Youssef is an Egyptian billionaire, a brother to Mohamed and Yasseen and his net worth is $1.9 billion. He is the chairman of the family-owned conglomerate, Monsour Group.
He oversees the consumer goods division which includes supermarket chain, metro and sole distribution rights for L’Oreal in Egypt.
Aziz Akhannouch occupies the 15th position on the Forbes Africa’s Richest 2020 edition list with a net worth of $1.7 billion. He is a businessman and the current Minister of Agriculture, 2007 till date.
Aziz is the CEO of Akwa Group, a company he inherited from his father.

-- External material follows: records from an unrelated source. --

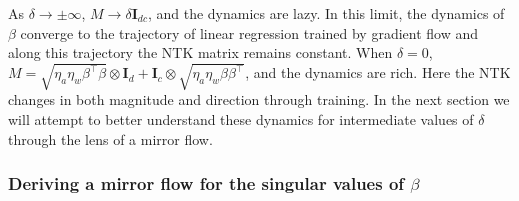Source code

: \documentclass{article}
\theoremstyle{plain}
\theoremstyle{definition}
\theoremstyle{remark}
\begin{document}
As $\delta \to \pm \infty$,  $M \to \delta \mathbf{I}_{dc}$, and the dynamics are lazy.
%
In this limit, the dynamics of $\beta$ converge to the trajectory of linear regression trained by gradient flow and along this trajectory the NTK matrix remains constant.
%
When $\delta = 0$, $M = \sqrt{\eta_a \eta_w\beta^{\intercal}\beta} \otimes \mathbf{I}_d + \mathbf{I}_c \otimes \sqrt{\eta_a\eta_w \beta \beta^{\intercal}}$, and the dynamics are rich. 
%
Here the NTK changes in both magnitude and direction through training.
%
In the next section we will attempt to better understand these dynamics for intermediate values of $\delta$ through the lens of a mirror flow.




\subsubsection{Deriving a mirror flow for the singular values of \texorpdfstring{$\beta$}{}}
\label{app:wide-deep-linear-network-mirror}
\end{document}
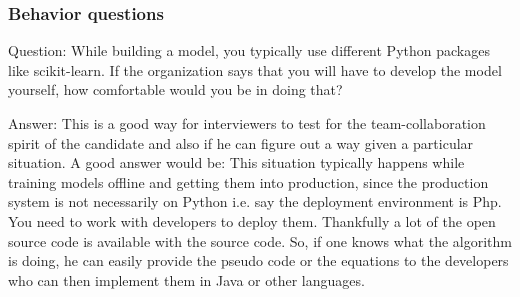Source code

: \documentclass[11pt]{beamer}
\begin{document}
\begin{frame}
\frametitle{Behavior questions}
\begin{block}{Question:}
	While building a model, you typically use different Python packages like scikit-learn. If the organization says that you will have to develop the model yourself, how comfortable would you be in doing that?
\end{block}
\begin{block}{Answer:}
	This is a good way for interviewers to test for the team-collaboration spirit of the candidate and also if he can figure out a way given a particular situation. A good answer would be:
	This situation typically happens while training models offline and getting them into production, since the production system is not necessarily on Python i.e. say the deployment environment is Php. You need to work with developers to deploy them. Thankfully a lot of the open source code is available with the source code. 
	So, if one knows what the algorithm is doing, he can easily provide the pseudo code or the equations to the developers who can then implement them in Java or other languages.
\end{block}
\end{frame}
\end{document}

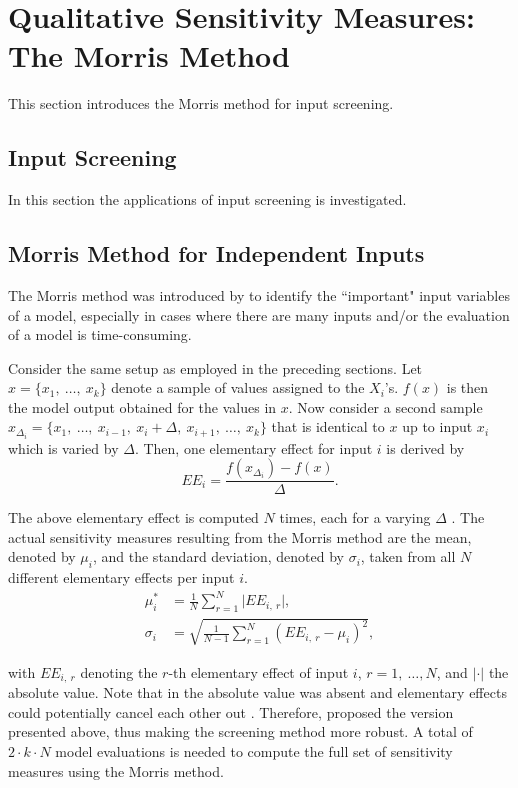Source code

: \section{Qualitative Sensitivity Measures: The Morris Method} \label{comp_morris}

This section introduces the Morris method for input screening.

\subsection{Input Screening}

In this section the applications of input screening is investigated.

\subsection{Morris Method for Independent Inputs} \label{classic_morris}

The Morris method was introduced by \citet{M91} to identify the ``important" input variables of a model, especially in cases where there are many inputs and/or the evaluation of a model is time-consuming.

Consider the same setup as employed in the preceding sections. Let $x = \{x_1,\ \dots,\ x_k\}$ denote a sample of values assigned to the $X_i$'s. $f(x)$ is then the model output obtained for the values in $x$. Now consider a second sample $x_{\Delta_i} = \{x_1,\ \dots,\ x_{i-1},\ x_i + \Delta,\ x_{i+1},\ \dots,\ x_k\}$ that is identical to $x$ up to input $x_i$ which is varied by $\Delta$. Then, one elementary effect for input $i$ is derived by
\begin{equation}
EE_i = \frac{f(x_{\Delta_i}) - f(x)}{\Delta}.
\end{equation}

The above elementary effect is computed $N$ times, each for a varying $\Delta$ \citep{GM17}. The actual sensitivity measures resulting from the Morris method are the mean, denoted by $\mu_i$, and the standard deviation, denoted by $\sigma_i$, taken from all $N$ different elementary effects per input $i$.
\begin{align}
\mu_i^\ast& = \frac{1}{N} \sum_{r=1}^N \vert EE_{i,\ r} \vert, \label{mu}\\
\sigma_i& = \sqrt{\frac{1}{N-1} \sum_{r=1}^N (EE_{i,\ r} - \mu_i)^2}, \label{sigma}
\end{align}

\noindent with $EE_{i,\ r}$ denoting the $r$-th elementary effect of input $i$, $r = 1,\ \dots, N$, and $\vert \cdot \vert$ the absolute value. Note that in \citet{M91} the absolute value was absent and elementary effects could potentially cancel each other out \citep{CCS07}. Therefore, \citet{CCS07} proposed the version presented above, thus making the screening method more robust. A total of $2 \cdot k \cdot N$ model evaluations is needed to compute the full set of sensitivity measures using the Morris method.

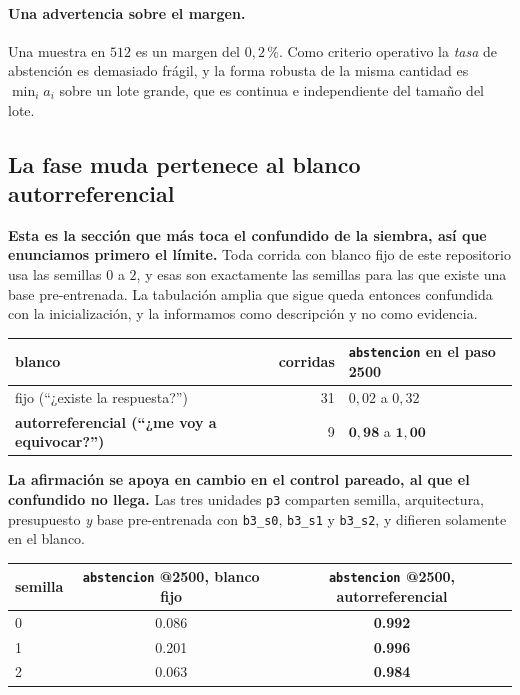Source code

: \documentclass[11pt,a4paper]{article}
\begin{document}
\paragraph{Una advertencia sobre el margen.} Una muestra en $512$ es un margen del $0{,}2\,\%$. Como
criterio operativo la \emph{tasa} de abstención es demasiado frágil, y la forma robusta de la misma
cantidad es $\min_i a_i$ sobre un lote grande, que es continua e independiente del tamaño del lote.

\subsection{La fase muda pertenece al blanco autorreferencial}
\label{sec:exclusiva}

\textbf{Esta es la sección que más toca el confundido de la siembra, así que enunciamos primero el
límite.} Toda corrida con blanco fijo de este repositorio usa las semillas $0$ a $2$, y esas son
exactamente las semillas para las que existe una base pre-entrenada. La tabulación amplia que sigue
queda entonces confundida con la inicialización, y la informamos como descripción y no como evidencia.

\begin{center}
\begin{tabular}{lrl}
\toprule
blanco & corridas & \texttt{abstencion} en el paso 2500 \\
\midrule
fijo (``¿existe la respuesta?'') & 31 & $0{,}02$ a $0{,}32$ \\
\textbf{autorreferencial (``¿me voy a equivocar?'')} & 9 & $\mathbf{0{,}98}$ a $\mathbf{1{,}00}$ \\
\bottomrule
\end{tabular}
\end{center}

\textbf{La afirmación se apoya en cambio en el control pareado, al que el confundido no llega.} Las tres
unidades \texttt{p3} comparten semilla, arquitectura, presupuesto \emph{y} base pre-entrenada con
\texttt{b3\_s0}, \texttt{b3\_s1} y \texttt{b3\_s2}, y difieren solamente en el blanco.

\begin{center}
\begin{tabular}{lcc}
\toprule
semilla & \texttt{abstencion} @2500, blanco fijo & \texttt{abstencion} @2500, autorreferencial \\
\midrule
0 & 0.086 & \textbf{0.992} \\
1 & 0.201 & \textbf{0.996} \\
2 & 0.063 & \textbf{0.984} \\
\bottomrule
\end{tabular}
\end{center}
\end{document}
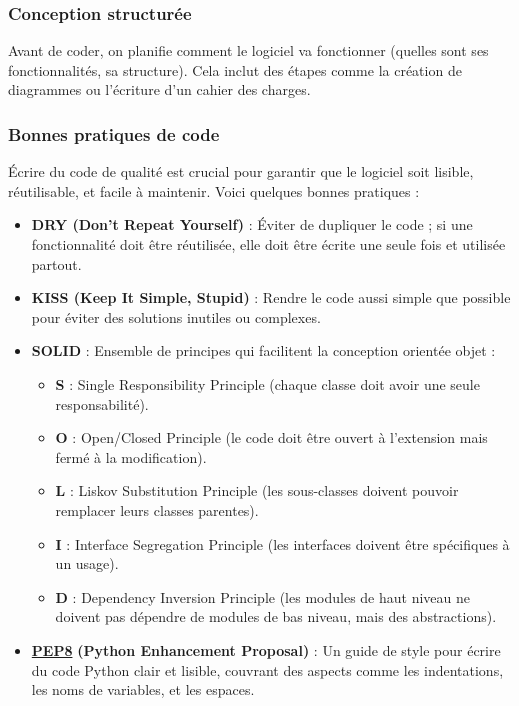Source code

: \documentclass[
  letterpaper,
  DIV=11,
  numbers=noendperiod]{scrartcl}
\begin{document}
\subsubsection{Conception structurée}\label{conception-structuruxe9e}

Avant de coder, on planifie comment le logiciel va fonctionner (quelles
sont ses fonctionnalités, sa structure). Cela inclut des étapes comme la
création de diagrammes ou l'écriture d'un cahier des charges.

\subsubsection{Bonnes pratiques de code}\label{bonnes-pratiques-de-code}

Écrire du code de qualité est crucial pour garantir que le logiciel soit
lisible, réutilisable, et facile à maintenir. Voici quelques bonnes
pratiques :

\begin{itemize}
\item
  \textbf{DRY (Don't Repeat Yourself)} : Éviter de dupliquer le code ;
  si une fonctionnalité doit être réutilisée, elle doit être écrite une
  seule fois et utilisée partout.
\item
  \textbf{KISS (Keep It Simple, Stupid)} : Rendre le code aussi simple
  que possible pour éviter des solutions inutiles ou complexes.
\item
  \textbf{SOLID} : Ensemble de principes qui facilitent la conception
  orientée objet :

  \begin{itemize}
  \item
    \textbf{S} : Single Responsibility Principle (chaque classe doit
    avoir une seule responsabilité).
  \item
    \textbf{O} : Open/Closed Principle (le code doit être ouvert à
    l'extension mais fermé à la modification).
  \item
    \textbf{L} : Liskov Substitution Principle (les sous-classes doivent
    pouvoir remplacer leurs classes parentes).
  \item
    \textbf{I} : Interface Segregation Principle (les interfaces doivent
    être spécifiques à un usage).
  \item
    \textbf{D} : Dependency Inversion Principle (les modules de haut
    niveau ne doivent pas dépendre de modules de bas niveau, mais des
    abstractions).
  \end{itemize}
\item
  \href{https://peps.python.org/pep-0008/}{\textbf{PEP8}}
  \textbf{(Python Enhancement Proposal)} : Un guide de style pour écrire
  du code Python clair et lisible, couvrant des aspects comme les
  indentations, les noms de variables, et les espaces.
\end{itemize}
\end{document}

Akwa Group is a Moroccan conglomerate dealing on petroleum, gas, and chemicals.
Mohammed, a Tanzanian billionaire and politician, has a net worth of $1.6 billion. He is the CEO of Mohammed Enterprises Tanzania Limited (METL). METL is a conglomerate that deals in textile manufacturing, flour milling, beverages, and edible oils with presence in Eastern, Southern and Central Africa.
As at 2018, Dewji occupied the position of youngest African billionaire. Prior to that, he was the first Tanzanian on the cover of Forbes Magazine in 2013.
Benjelloun’s net worth is $1.4 billion and bulk of his fortune is from banking and insurance. He is the CEO of BMCE Bank of Africa which operates in more than 20 African countries. He took over his father’s shareholdings in an insurance company and built it into a leading insurer.
In 2014, he inaugurated a $500 million plan to build the 55-story Mohammed VI Tower in Rabat, into what will become one of the tallest buildings in Africa. In Addition, Benjelloun is the chairman of Meditelecome and a member of World Union of Arab Bankers.
Michiel Le Roux
Michiel Le Roux is a South African billionaire with a net worth of $1.3 billion. He is the founder and Board member of Capitec Bank Holdings Limited. Aside this, he is a Director of Zeder Investments.
Also, he served as the Managing Director of Boland PKS, NBS Boland and BOE bank. Michel owns about 11% stake of Capitec Bank.
Strive occupies the nineteenth position on the Forbes Africa’s richest 2020 edition list. He is a London-based Zimbabwean billionaire businessman with a net worth of $1.1 billion. He is a founder and executive chairman of the telecommunications, media and technology company, Econet Wireless. Also, he has stakes in mobile phone networks in Burundi and Lesotho, and investments in Fintech, and power distribution firms in Africa.
Strive is a member of the Africa Progress Panel (APP), a group of individuals that advocates for equitable and sustainable development in Africa. He is a philanthropist and has assisted several Africans with his wealth.
Folorunsho Alakija is the second African richest woman on the list after Isabel Dos Santos of Angola, and she is worth $1 billion. She is the vice chair of Famfa Oil, a Nigerian oil exploration company with a stake in Agbami Oilfield, a prolific offshore asset.
Famfa Oil’s partners include Chevron and Petrobras. Alakija’s first company was a fashion label whose customers included the wife of former Nigerian president Ibrahim Babangida.
The Nigerian government awarded Alakija’s company an oil prospecting license in 1993, which was later converted to an oil mining lease. The Agbami field has been operating since 2008. Famfa Oil says it will likely operate through 2024.
Africa is evolving, and it’s the next big thing. We have always maintained at Entrepreneurs.ng, that entrepreneurship is the solution to our economic problem and it’s a thing of joy when we read about the exploits of African’s richest businessmen and women.